[Exercise data — start]

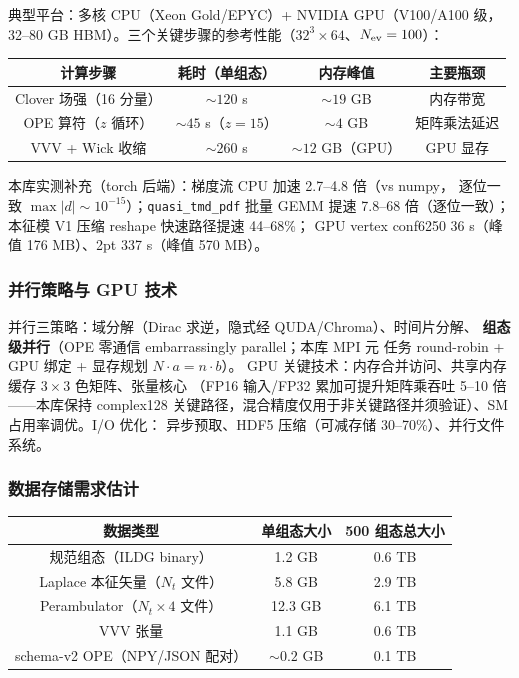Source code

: \documentclass[11pt,a4paper]{ctexart}
\newcommand{\code}[1]{\texttt{#1}}
\begin{document}
典型平台：多核 CPU（Xeon Gold/EPYC）+ NVIDIA GPU（V100/A100 级，32--80
GB HBM）。三个关键步骤的参考性能（$32^3\times64$、$N_{\rm ev}=100$）：

\begin{center}
\begin{tabular}{c c c c}
\toprule
\textbf{计算步骤} & \textbf{耗时（单组态）} & \textbf{内存峰值} &
\textbf{主要瓶颈} \\
\midrule
Clover 场强（16 分量） & $\sim120$ s & $\sim19$ GB & 内存带宽 \\
OPE 算符（$z$ 循环） & $\sim45$ s（$z=15$） & $\sim4$ GB & 矩阵乘法延迟 \\
VVV + Wick 收缩 & $\sim260$ s & $\sim12$ GB（GPU） & GPU 显存 \\
\bottomrule
\end{tabular}
\end{center}
本库实测补充（torch 后端）：梯度流 CPU 加速 2.7--4.8 倍（vs numpy，
逐位一致 $\max|d|\sim10^{-15}$）；\code{quasi\_tmd\_pdf} 批量 GEMM 提速
7.8--68 倍（逐位一致）；本征模 V1 压缩 reshape 快速路径提速 44--68\%；
GPU vertex conf6250 36 s（峰值 176 MB）、2pt 337 s（峰值 570 MB）。

\subsubsection{并行策略与 GPU 技术}

并行三策略：域分解（Dirac 求逆，隐式经 QUDA/Chroma）、时间片分解、
\textbf{组态级并行}（OPE 零通信 embarrassingly parallel；本库 MPI 元
任务 round-robin + GPU 绑定 + 显存规划 $N\cdot a=n\cdot b$）。
GPU 关键技术：内存合并访问、共享内存缓存 $3\times3$ 色矩阵、张量核心
（FP16 输入/FP32 累加可提升矩阵乘吞吐 5--10 倍——本库保持 complex128
关键路径，混合精度仅用于非关键路径并须验证）、SM 占用率调优。I/O 优化：
异步预取、HDF5 压缩（可减存储 30--70\%）、并行文件系统。

\subsubsection{数据存储需求估计}

\begin{center}
\begin{tabular}{c c c}
\toprule
\textbf{数据类型} & \textbf{单组态大小} & \textbf{500 组态总大小} \\
\midrule
规范组态（ILDG binary） & 1.2 GB & 0.6 TB \\
Laplace 本征矢量（$N_t$ 文件） & 5.8 GB & 2.9 TB \\
Perambulator（$N_t\times4$ 文件） & 12.3 GB & 6.1 TB \\
VVV 张量 & 1.1 GB & 0.6 TB \\
schema-v2 OPE（NPY/JSON 配对） & $\sim0.2$ GB & 0.1 TB \\
\bottomrule
\end{tabular}
\end{center}
\end{document}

[Exercise data — finish]

*Exercise description*. Looking at the listing above, how many of its lines contain the string "textbf"? Give the number alone.

*Answer box*. 4